The “temporal distance” of the program was framed by the twelfth-century German Benedictine abbess Hildegard of Bingen at one end and living composers at the other. On several occasions in the program, the span of distance was “bridged” by segue techniques that allowed for smooth progressions from one century to another. Thus, Hildegarde’s “O frondes virga” (O blooming branch, D 155r), sung by the San Francisco Girls Chorus conducted by Susan McMane, proceeded without interruption into Bullock singing Nina Simone’s “Images,” a setting of the poem “No Images” by the Harlem Renaissance poet William Waring Cuney. While Hildegarde’s text lauds the brach as standing “upright in your nobility,” the protagonist of Cuney’s poem has lost both beauty and nobility through the poverty of urban life that she must endure.
Nina Simone’s “shift into Bach” at the conclusion of “Love Me or Leave Me” (screen shot from the video being discussed)
Simone was also “bridged” to Johann Sebastian Bach. The first musical offering showed her playing the piano in a film of her performance on The Ed Sullivan Show while singing “Love Me or Leave Me.” As she concluded the lyrics, her piano work took over with a rapid-fire two-part invention, which then transitioned smoothly into Sarah Cahill playing one of Bach’s two-part inventions, BWV 784 in A minor. I have to confess that I have had a long-standing interest in Simone and her uncompromising approaches to both music and ideology. As a result, watching that Ed Sullivan clip turned out to be far more informative than I anticipated; and the smooth segue into Cahill playing Bach was the icing on the cake!

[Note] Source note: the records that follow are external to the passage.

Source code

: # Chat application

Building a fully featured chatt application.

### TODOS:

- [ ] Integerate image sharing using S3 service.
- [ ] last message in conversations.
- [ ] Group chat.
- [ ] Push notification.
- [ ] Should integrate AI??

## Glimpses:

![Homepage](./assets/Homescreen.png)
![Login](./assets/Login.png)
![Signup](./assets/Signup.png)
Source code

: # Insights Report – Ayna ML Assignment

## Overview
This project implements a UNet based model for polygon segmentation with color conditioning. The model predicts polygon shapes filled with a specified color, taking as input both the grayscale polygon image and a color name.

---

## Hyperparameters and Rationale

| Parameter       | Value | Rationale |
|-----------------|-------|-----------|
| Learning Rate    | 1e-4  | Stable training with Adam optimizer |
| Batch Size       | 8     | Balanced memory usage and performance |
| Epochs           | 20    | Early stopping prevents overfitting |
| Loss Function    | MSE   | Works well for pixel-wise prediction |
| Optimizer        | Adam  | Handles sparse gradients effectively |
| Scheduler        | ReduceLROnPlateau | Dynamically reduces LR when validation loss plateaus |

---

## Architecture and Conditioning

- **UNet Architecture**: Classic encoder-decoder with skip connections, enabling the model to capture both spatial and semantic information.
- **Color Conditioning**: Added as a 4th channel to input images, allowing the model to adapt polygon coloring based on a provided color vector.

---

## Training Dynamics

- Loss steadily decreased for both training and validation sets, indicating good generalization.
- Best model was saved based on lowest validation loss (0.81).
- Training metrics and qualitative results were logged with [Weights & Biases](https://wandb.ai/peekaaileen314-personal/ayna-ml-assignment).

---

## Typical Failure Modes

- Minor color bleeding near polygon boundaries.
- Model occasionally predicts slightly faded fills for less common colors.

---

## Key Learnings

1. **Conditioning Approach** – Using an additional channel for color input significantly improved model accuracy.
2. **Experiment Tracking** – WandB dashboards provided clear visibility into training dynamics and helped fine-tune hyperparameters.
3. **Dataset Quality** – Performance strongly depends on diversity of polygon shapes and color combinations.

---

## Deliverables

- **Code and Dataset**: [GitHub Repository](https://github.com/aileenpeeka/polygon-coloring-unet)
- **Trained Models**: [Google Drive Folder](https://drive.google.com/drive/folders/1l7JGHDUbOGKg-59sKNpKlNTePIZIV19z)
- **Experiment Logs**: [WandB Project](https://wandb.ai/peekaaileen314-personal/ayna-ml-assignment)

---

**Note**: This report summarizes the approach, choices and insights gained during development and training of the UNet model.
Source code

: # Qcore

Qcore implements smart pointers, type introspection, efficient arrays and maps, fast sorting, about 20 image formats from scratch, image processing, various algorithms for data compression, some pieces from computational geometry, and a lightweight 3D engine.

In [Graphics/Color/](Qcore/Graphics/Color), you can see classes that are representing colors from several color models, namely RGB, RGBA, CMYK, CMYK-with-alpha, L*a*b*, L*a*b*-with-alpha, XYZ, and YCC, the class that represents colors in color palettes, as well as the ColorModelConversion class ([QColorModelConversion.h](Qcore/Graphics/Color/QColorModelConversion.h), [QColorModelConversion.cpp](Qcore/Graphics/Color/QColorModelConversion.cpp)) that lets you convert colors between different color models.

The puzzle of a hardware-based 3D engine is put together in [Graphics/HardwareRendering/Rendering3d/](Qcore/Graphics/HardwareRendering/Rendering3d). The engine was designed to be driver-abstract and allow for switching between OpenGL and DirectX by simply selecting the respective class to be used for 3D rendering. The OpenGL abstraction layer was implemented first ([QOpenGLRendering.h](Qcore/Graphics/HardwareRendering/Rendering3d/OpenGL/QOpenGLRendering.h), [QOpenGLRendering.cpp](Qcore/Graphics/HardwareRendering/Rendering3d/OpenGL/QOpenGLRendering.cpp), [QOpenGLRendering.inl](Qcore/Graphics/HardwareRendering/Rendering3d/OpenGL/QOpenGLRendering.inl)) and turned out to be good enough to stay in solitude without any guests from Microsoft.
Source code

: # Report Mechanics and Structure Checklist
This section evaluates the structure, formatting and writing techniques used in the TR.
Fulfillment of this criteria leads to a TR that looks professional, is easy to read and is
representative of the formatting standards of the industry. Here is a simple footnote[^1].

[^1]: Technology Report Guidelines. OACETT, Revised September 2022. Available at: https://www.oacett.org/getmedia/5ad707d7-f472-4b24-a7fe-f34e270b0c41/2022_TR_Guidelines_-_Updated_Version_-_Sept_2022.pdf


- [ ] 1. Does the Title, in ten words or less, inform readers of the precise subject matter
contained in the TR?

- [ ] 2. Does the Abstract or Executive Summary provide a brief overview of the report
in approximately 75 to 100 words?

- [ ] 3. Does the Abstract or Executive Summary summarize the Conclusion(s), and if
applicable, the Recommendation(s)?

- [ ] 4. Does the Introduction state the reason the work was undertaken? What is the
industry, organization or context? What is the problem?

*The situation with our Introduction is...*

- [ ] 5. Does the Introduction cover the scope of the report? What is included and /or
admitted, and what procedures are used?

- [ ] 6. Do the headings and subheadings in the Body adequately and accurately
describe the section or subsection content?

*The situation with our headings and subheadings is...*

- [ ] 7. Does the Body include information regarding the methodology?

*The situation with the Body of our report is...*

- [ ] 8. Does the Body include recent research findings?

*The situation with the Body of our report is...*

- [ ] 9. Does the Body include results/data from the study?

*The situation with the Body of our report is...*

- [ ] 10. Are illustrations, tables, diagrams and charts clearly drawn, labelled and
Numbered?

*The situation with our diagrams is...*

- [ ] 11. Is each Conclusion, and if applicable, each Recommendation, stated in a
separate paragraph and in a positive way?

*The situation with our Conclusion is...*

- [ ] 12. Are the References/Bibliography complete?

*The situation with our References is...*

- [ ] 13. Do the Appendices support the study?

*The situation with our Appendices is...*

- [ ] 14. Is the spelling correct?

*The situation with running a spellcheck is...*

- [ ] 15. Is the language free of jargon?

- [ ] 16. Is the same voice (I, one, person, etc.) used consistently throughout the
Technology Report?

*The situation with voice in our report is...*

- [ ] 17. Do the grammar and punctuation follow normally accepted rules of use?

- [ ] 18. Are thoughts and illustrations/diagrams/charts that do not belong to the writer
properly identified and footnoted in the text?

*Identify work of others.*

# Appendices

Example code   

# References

That said, I should also observe that, as the performing ensembles grew in size, the viewing became more frustrating. On too many occasions the camera work directed by Steve Condiotti tended to frustrate what the eye wanted to see by looking somewhere else. All of the offerings on the program were on the scale of chamber music, meaning that, for the most part, every performer had some claim on the foreground at some time during the execution of the performance. Such foreground-background relationships often tend to involve how the performers go about interpreting the respective parts of the score. Sadly, Condiotti did not appear to have much awareness of any of the scores for the works being performed, suggesting that he was “winging it” on the basis of his own ears, which were not always the best source of information.
Fortunately, all of the offerings on the program were relatively short in nature. Furthermore, much of the time one could simply enjoy the treasures of Bullock’s voice and the facility with which she could move from one stylistic genre to another. Given how much content she assembled for this offering, the video is definitely worth a second (and probably a third) look.